The American Civil Liberties Union (ACLU) filed a blistering response to the Trump Administration’s recent claim that private companies can lawfully fire individuals on the basis of their sexual orientation.
In a 31-page filing submitted Tuesday with the United States Supreme Court, attorneys for the ACLU continue their advocacy on behalf of Donald Zarda, a man who claims that he was fired by Altitude Express, Inc. because of his attraction to other men and for failing to conform to the “straight male macho stereotype.”
Ray Maynard, the owner of Altitude, and the Trump Administration’s attorneys arguing on Maynard’s behalf don’t dispute Zarda’s claim. Rather, they both claim it’s well within Maynard’s rights under federal law to discriminate against sexual orientation in the workplace.
The law at issue here is Title VII of the Civil Rights Act of 1964. Title VII does not explicitly protect against discrimination on the basis of sexual orientation, however, courts have increasingly used the storied anti-sex discrimination statute to protect LGBTQ rights.
And, as of 2012, the official position of the Equal Employment Opportunity Commission (EEOC) is that “allegations of [workplace] discrimination on the basis of sexual orientation necessarily state a claim of discrimination on the basis of sex.”
Essentially, Altitude’s position presents a test case for the Supreme Court to determine, once and for all, whether Title VII protections are a viable mechanism to bar sexual orientation discrimination.
So, what exactly does Altitude and the Trump administration argue in service of their search for legal reasons to allow anti-gay discrimination? Their actual argument, as noted by the ACLU attorney Ria Tabacco Mar, rests on the idea that two wrongs make a right.
In a recent filing, the Trump Administration acknowledged that an employer who “fires a man for being attracted to men and [who] would not fire other employees for their sexual orientation violates Title VII.” The solution here? Discriminate against lesbians, too.

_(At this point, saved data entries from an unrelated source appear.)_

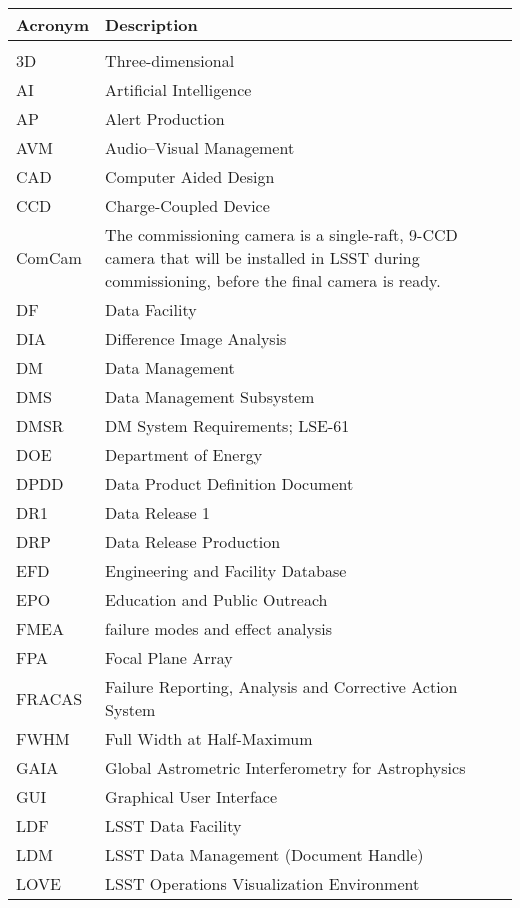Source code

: \addtocounter{table}{-1}
\begin{longtable}{p{}p{}}\hline
\textbf{Acronym} & \textbf{Description}  \\\hline

 &  \\\hline
3D & Three-dimensional \\\hline
AI & Artificial Intelligence \\\hline
AP & Alert Production \\\hline
AVM & Audio--Visual Management \\\hline
CAD & Computer Aided Design \\\hline
CCD & Charge-Coupled Device \\\hline
ComCam & The commissioning camera is a single-raft, 9-CCD camera that will be installed in LSST during commissioning, before the final camera is ready. \\\hline
DF & Data Facility \\\hline
DIA & Difference Image Analysis \\\hline
DM & Data Management \\\hline
DMS & Data Management Subsystem \\\hline
DMSR & DM System Requirements; LSE-61 \\\hline
DOE & Department of Energy \\\hline
DPDD & Data Product Definition Document \\\hline
DR1 & Data Release 1 \\\hline
DRP & Data Release Production \\\hline
EFD & Engineering and Facility Database \\\hline
EPO & Education and Public Outreach \\\hline
FMEA & failure modes and effect analysis \\\hline
FPA & Focal Plane Array \\\hline
FRACAS & Failure Reporting, Analysis and Corrective Action System \\\hline
FWHM & Full Width at Half-Maximum \\\hline
GAIA & Global Astrometric Interferometry for Astrophysics \\\hline
GUI & Graphical User Interface \\\hline
LDF & LSST Data Facility \\\hline
LDM & LSST Data Management (Document Handle) \\\hline
LOVE & LSST Operations Visualization Environment \\\hline

\end{longtable}
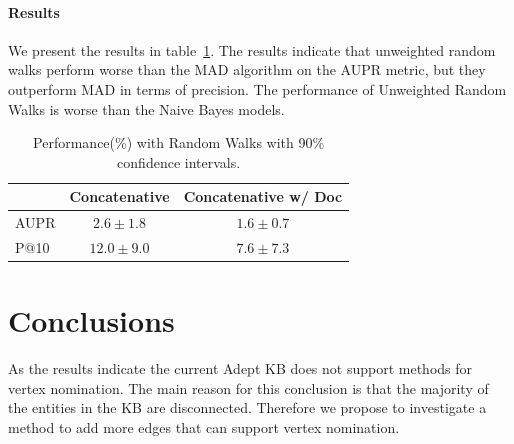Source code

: \documentclass[paper=a4,fontsize=11pt]{scrartcl}
\newcommand{\tabref}[1]{table~\ref{#1}}
\numberwithin{equation}{section}    %
\numberwithin{figure}{section}      %
\numberwithin{table}{section}       %
\begin{document}
\paragraph{Results} We present the results in \tabref{tab:perf-rw}.
The results indicate that unweighted random walks perform
worse than the MAD algorithm on the AUPR metric, but they outperform MAD in terms of precision.
The performance of Unweighted Random Walks is worse than the Naive Bayes models.
\begin{table}[htbp]
  \centering
  \begin{tabular}{l | c c}
         & Concatenative & Concatenative w/ Doc \\\hline
    AUPR & $ 2.6 \pm 1.8 $       & $ 1.6 \pm 0.7 $      \\
    P@10 & $ 12.0 \pm 9.0 $      & $ 7.6 \pm 7.3 $      \\
  \end{tabular}
  \caption{Performance(\%) with Random Walks with 90\% confidence intervals.}
  \label{tab:perf-rw}
\end{table}


\section{Conclusions}
\label{sec:conclusions}
As the results indicate the current Adept KB does not support methods for vertex
nomination. The  main reason for this conclusion is that the majority of the entities in the KB are disconnected. Therefore we propose to investigate a method to add more edges that can support vertex nomination.
\end{document}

From the ACLU’s response [emphasis in original]:
[The Trump administration and Altitude] then conjure an employer that fires all men attracted to men and all women attracted to women. This employer, they argue, complies with Title VII because its “sexual-orientation discrimination” policy treats men and women equally.
In other words, the Trump Administration is defending a real workplace policy opposed to hiring gay men with an imagined workplace policy opposed to hiring both gay men and lesbians.
Such a staffing decision, the Trump Administration argues, would be allowable because said policy would discriminate against men and women equally. This doubly discriminatory policy would also be legally sound because, they claim, the real discrimination present in such a policy is actually sourced from sexual orientation discrimination–and is not pure or genuine sex discrimination.
“Altitude and the Government argue that when an employer engages in wholesale ‘sexual-orientation discrimination,’ the ‘[u]nfavorable treatment of a gay or lesbian employee’ is ‘not the consequence of that individual’s sex, but instead of an employer’s policy concerning a different trait—sexual orientation—that Title VII does not protect,'” the ACLU filing notes.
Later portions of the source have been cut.